The PMO’s role likely will expand considerably during the deal’s execution phase to encompass program design and control, business case and communications, financial control and tracking to metrics, risk awareness and contingency planning, and read-out and reporting to the steering committee.
• Execute and track cost savings. A reduction in overall IT operational costs often pays for a significant portion of an application rationalization program. Companies should baseline each application’s total cost of ownership to track the savings; this includes the original capital investment as well as maintenance and support fees, internal personnel costs (fully loaded), and infrastructure costs. On the program execution side, work with the leadership team and business stakeholders to define the program metrics that need to be tracked, including synergies that are realized as part of the rationalization process.

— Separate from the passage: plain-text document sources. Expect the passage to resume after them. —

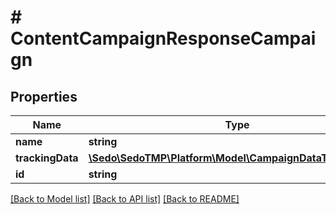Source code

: # # ContentCampaignResponseCampaign

## Properties

Name | Type | Description | Notes
------------ | ------------- | ------------- | -------------
**name** | **string** |  | [optional]
**trackingData** | [**\Sedo\SedoTMP\Platform\Model\CampaignDataTrackingData**](CampaignDataTrackingData.md) |  | [optional]
**id** | **string** |  | [optional]

[[Back to Model list]](../../README.md#models) [[Back to API list]](../../README.md#endpoints) [[Back to README]](../../README.md)
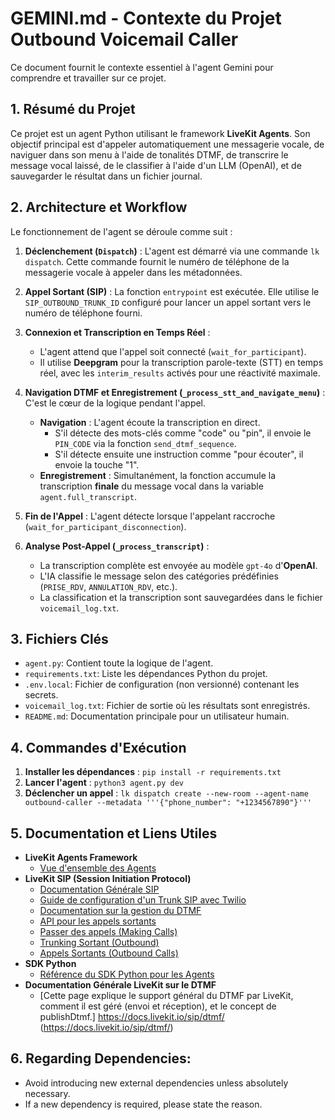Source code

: # GEMINI.md - Contexte du Projet Outbound Voicemail Caller

Ce document fournit le contexte essentiel à l'agent Gemini pour comprendre et travailler sur ce projet.

## 1. Résumé du Projet

Ce projet est un agent Python utilisant le framework **LiveKit Agents**. Son objectif principal est d'appeler automatiquement une messagerie vocale, de naviguer dans son menu à l'aide de tonalités DTMF, de transcrire le message vocal laissé, de le classifier à l'aide d'un LLM (OpenAI), et de sauvegarder le résultat dans un fichier journal.

## 2. Architecture et Workflow

Le fonctionnement de l'agent se déroule comme suit :

1.  **Déclenchement (`Dispatch`)** : L'agent est démarré via une commande `lk dispatch`. Cette commande fournit le numéro de téléphone de la messagerie vocale à appeler dans les métadonnées.

2.  **Appel Sortant (SIP)** : La fonction `entrypoint` est exécutée. Elle utilise le `SIP_OUTBOUND_TRUNK_ID` configuré pour lancer un appel sortant vers le numéro de téléphone fourni.

3.  **Connexion et Transcription en Temps Réel** :
    *   L'agent attend que l'appel soit connecté (`wait_for_participant`).
    *   Il utilise **Deepgram** pour la transcription parole-texte (STT) en temps réel, avec les `interim_results` activés pour une réactivité maximale.

4.  **Navigation DTMF et Enregistrement (`_process_stt_and_navigate_menu`)** : C'est le cœur de la logique pendant l'appel.
    *   **Navigation** : L'agent écoute la transcription en direct.
        *   S'il détecte des mots-clés comme "code" ou "pin", il envoie le `PIN_CODE` via la fonction `send_dtmf_sequence`.
        *   S'il détecte ensuite une instruction comme "pour écouter", il envoie la touche "1".
    *   **Enregistrement** : Simultanément, la fonction accumule la transcription **finale** du message vocal dans la variable `agent.full_transcript`.

5.  **Fin de l'Appel** : L'agent détecte lorsque l'appelant raccroche (`wait_for_participant_disconnection`).

6.  **Analyse Post-Appel (`_process_transcript`)** :
    *   La transcription complète est envoyée au modèle `gpt-4o` d'**OpenAI**.
    *   L'IA classifie le message selon des catégories prédéfinies (`PRISE_RDV`, `ANNULATION_RDV`, etc.).
    *   La classification et la transcription sont sauvegardées dans le fichier `voicemail_log.txt`.

## 3. Fichiers Clés

*   `agent.py`: Contient toute la logique de l'agent.
*   `requirements.txt`: Liste les dépendances Python du projet.
*   `.env.local`: Fichier de configuration (non versionné) contenant les secrets.
*   `voicemail_log.txt`: Fichier de sortie où les résultats sont enregistrés.
*   `README.md`: Documentation principale pour un utilisateur humain.

## 4. Commandes d'Exécution

1.  **Installer les dépendances** : `pip install -r requirements.txt`
2.  **Lancer l'agent** : `python3 agent.py dev`
3.  **Déclencher un appel** : `lk dispatch create --new-room --agent-name outbound-caller --metadata '''{"phone_number": "+1234567890"}'''`

## 5. Documentation et Liens Utiles

*   **LiveKit Agents Framework**
    *   [Vue d'ensemble des Agents](https://docs.livekit.io/agents/overview/)
*   **LiveKit SIP (Session Initiation Protocol)**
    *   [Documentation Générale SIP](https://docs.livekit.io/sip/)
    *   [Guide de configuration d'un Trunk SIP avec Twilio](https://docs.livekit.io/sip/quickstarts/configuring-twilio-trunk/)
    *   [Documentation sur la gestion du DTMF](https://docs.livekit.io/sip/dtmf/)
    *   [API pour les appels sortants](https://docs.livekit.io/sip/api/)
    *   [Passer des appels (Making Calls)](https://docs.livekit.io/sip/making-calls/)
    *   [Trunking Sortant (Outbound)](https://docs.livekit.io/sip/trunk-outbound/)
    *   [Appels Sortants (Outbound Calls)](https://docs.livekit.io/sip/outbound-calls/)
*   **SDK Python**
    *   [Référence du SDK Python pour les Agents](https://docs.livekit.io/agents/python/introduction/)
*   **Documentation Générale LiveKit sur le DTMF**
    *    [Cette page explique le support général du DTMF par LiveKit, comment il est géré (envoi et réception),
        et le concept de publishDtmf.] https://docs.livekit.io/sip/dtmf/ (https://docs.livekit.io/sip/dtmf/)



## 6. Regarding Dependencies:

- Avoid introducing new external dependencies unless absolutely necessary.
- If a new dependency is required, please state the reason.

Identify and agree on the tracking approach and reporting mechanisms for the program. Note that application retirements may lead to contract terminations, support consolidation, and asset reduction. Having clear-cut, planned monthly/quarterly targets for synergy realization and tracking them against the actual dispositions on a periodic basis will help to identify any leading or lagging indicators that contribute to the program execution.
• Protect intellectual property and exposure. In many M&A scenarios, business, legal, regulatory, and compliance may require that certain data be archived prior to retiring the legacy applications post-rationalization. Most companies try to integrate key processes and, thereby, systems to realize synergies rapidly; they often focus on active data migration to target systems, leaving legacy records in source systems. Careful consideration should be paid to active versus historical data, which is usually determined by lines of business (LOBs) as part of the integration planning. Working closely with records management and legal functions to identify retention requirements usually pays dividends in managing corporate risk and exposure.
Wrapping it up
An M&A-driven application rationalization program offers benefits to both buyer and seller. In an acquisition, rationalization may help to streamline a company’s newly expanded software portfolio and limit/reduce redundant processes and technologies to assist in achieving M&A-related synergy goals. In a divestiture, application rationalization may help a seller avoid stranded costs and align the remaining applications with the spun-off organization’s new enterprise architecture.